The records below are to be restated word for word; their pictures are not.

[[ Excerpted data, beginning ]]

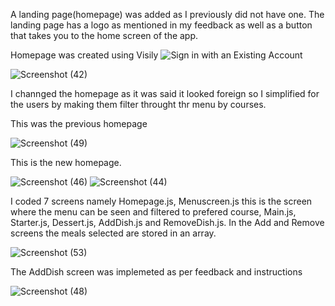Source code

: A landing page(homepage) was added as I previously did not have one. The landing page has a logo as mentioned in my feedback as well as a button that takes you to the home screen of the app.

Homepage was created using Visily 
![Sign in with an Existing Account](https://github.com/user-attachments/assets/bda54ded-5e9d-482e-becd-aeacaede5985)

![Screenshot (42)](https://github.com/user-attachments/assets/d4608e49-89fb-4595-bb66-b674458e0e37)

I channged the homepage as it was said it looked  foreign so I simplified for the users by making them filter throught thr menu by courses.

This was the previous homepage 

![Screenshot (49)](https://github.com/user-attachments/assets/ce53a387-9842-4112-8bf0-8518c49cd9d6)


This is the new homepage.

![Screenshot (46)](https://github.com/user-attachments/assets/c2293de3-d299-4d21-a24d-9b35abc3dbdc)
![Screenshot (44)](https://github.com/user-attachments/assets/89dce2fd-9380-4d89-b0e8-c76fc3f8e993)


I coded 7 screens namely Homepage.js, Menuscreen.js this is the screen where the menu can be seen and filtered to prefered course, Main.js, Starter.js, Dessert.js, AddDish.js and RemoveDish.js.
In the Add and Remove screens the meals selected are stored in an array.

![Screenshot (53)](https://github.com/user-attachments/assets/ff158736-0f66-4daa-a480-865c108fcdeb)


The AddDish screen was implemeted as per feedback and instructions

![Screenshot (48)](https://github.com/user-attachments/assets/b5c6eaed-45b3-4d6d-bff5-549e1657419d)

[[ Excerpted data, end ]]

▸ Result of this exercise
Source code

: A landing page(homepage) was added as I previously did not have one. The landing page has a logo as mentioned in my feedback as well as a button that takes you to the home screen of the app.

Homepage was created using Visily 
![Sign in with an Existing Account](https://github.com/user-attachments/assets/bda54ded-5e9d-482e-becd-aeacaede5985)

![Screenshot (42)](https://github.com/user-attachments/assets/d4608e49-89fb-4595-bb66-b674458e0e37)

I channged the homepage as it was said it looked  foreign so I simplified for the users by making them filter throught thr menu by courses.

This was the previous homepage 

![Screenshot (49)](https://github.com/user-attachments/assets/ce53a387-9842-4112-8bf0-8518c49cd9d6)


This is the new homepage.

![Screenshot (46)](https://github.com/user-attachments/assets/c2293de3-d299-4d21-a24d-9b35abc3dbdc)
![Screenshot (44)](https://github.com/user-attachments/assets/89dce2fd-9380-4d89-b0e8-c76fc3f8e993)


I coded 7 screens namely Homepage.js, Menuscreen.js this is the screen where the menu can be seen and filtered to prefered course, Main.js, Starter.js, Dessert.js, AddDish.js and RemoveDish.js.
In the Add and Remove screens the meals selected are stored in an array.

![Screenshot (53)](https://github.com/user-attachments/assets/ff158736-0f66-4daa-a480-865c108fcdeb)


The AddDish screen was implemeted as per feedback and instructions

![Screenshot (48)](https://github.com/user-attachments/assets/b5c6eaed-45b3-4d6d-bff5-549e1657419d)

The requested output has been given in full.